Holding two printed-out sheets before a gaggle of reporters at an earlier event in front of the iconic Charging Bull statue, Inder Parmar, a NYTWA member, claimed his earnings had shrunk from $53 an hour when he began driving for Uber to just over $13 an hour now. In reference to the rash of suicides that took the lives of seven for-hire drivers, he said, “if my kids and my family didn’t support me, I would be one of the dead drivers.”

The divide between the two labour groups is largely idealogical: a hardline approach versus one that’s open to meeting the boss halfway. When I asked Lin why he’d opted to join a group that wasn’t willing (or able) to strike, a nearby staffer interrupted, noting that “obviously, if you’re at a rally, you’re not working. So if you want to call it a strike, it really doesn’t make any kind of difference.” And yet what led the spark of protest to travel from Los Angeles to multiple continents arguably wasn’t “not working,” it was the threat of a strike, and all the weight that suggests.

“We know we got to them. That’s the triumph,” Desai told reporters gathered in Queens. “We got into their heads. We messed with them. We punched back, and we showed them that we’re not afraid.”

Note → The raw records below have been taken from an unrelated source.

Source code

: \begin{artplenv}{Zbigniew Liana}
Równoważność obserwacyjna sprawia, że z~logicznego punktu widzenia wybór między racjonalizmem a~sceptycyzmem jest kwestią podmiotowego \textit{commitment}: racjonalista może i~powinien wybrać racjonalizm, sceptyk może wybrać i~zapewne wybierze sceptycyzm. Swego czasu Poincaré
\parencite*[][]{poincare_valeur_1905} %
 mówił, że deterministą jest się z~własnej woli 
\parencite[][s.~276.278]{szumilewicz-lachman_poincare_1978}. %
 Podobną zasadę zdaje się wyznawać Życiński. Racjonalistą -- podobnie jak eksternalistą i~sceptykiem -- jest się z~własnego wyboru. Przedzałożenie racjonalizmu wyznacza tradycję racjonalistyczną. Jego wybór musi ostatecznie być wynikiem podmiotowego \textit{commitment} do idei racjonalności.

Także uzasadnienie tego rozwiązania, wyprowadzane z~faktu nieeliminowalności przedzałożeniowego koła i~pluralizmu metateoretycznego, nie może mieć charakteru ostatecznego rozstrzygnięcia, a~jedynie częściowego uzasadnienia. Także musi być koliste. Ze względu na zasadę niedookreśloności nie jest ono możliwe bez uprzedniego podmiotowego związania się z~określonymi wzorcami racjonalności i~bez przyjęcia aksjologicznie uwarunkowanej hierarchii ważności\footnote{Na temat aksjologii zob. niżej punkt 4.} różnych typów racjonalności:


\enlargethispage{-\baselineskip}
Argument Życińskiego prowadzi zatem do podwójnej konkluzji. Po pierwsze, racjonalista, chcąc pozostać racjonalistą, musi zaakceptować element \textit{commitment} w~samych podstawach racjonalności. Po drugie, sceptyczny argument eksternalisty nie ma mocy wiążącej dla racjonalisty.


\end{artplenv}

Both groups were adamant that today’s action was just the beginning, which even Uber itself seems keenly aware of. “As we aim to reduce Driver incentives to improve our financial performance, we expect Driver dissatisfaction will generally increase,” the company wrote in its S-1 filing, setting the stage for increasingly widespread outrage. But it’s also the beginning of some very difficult coalition-building for these various national and international groups to agree on and pursue unified demands—or risk losing their own momentum to conflict and confusion.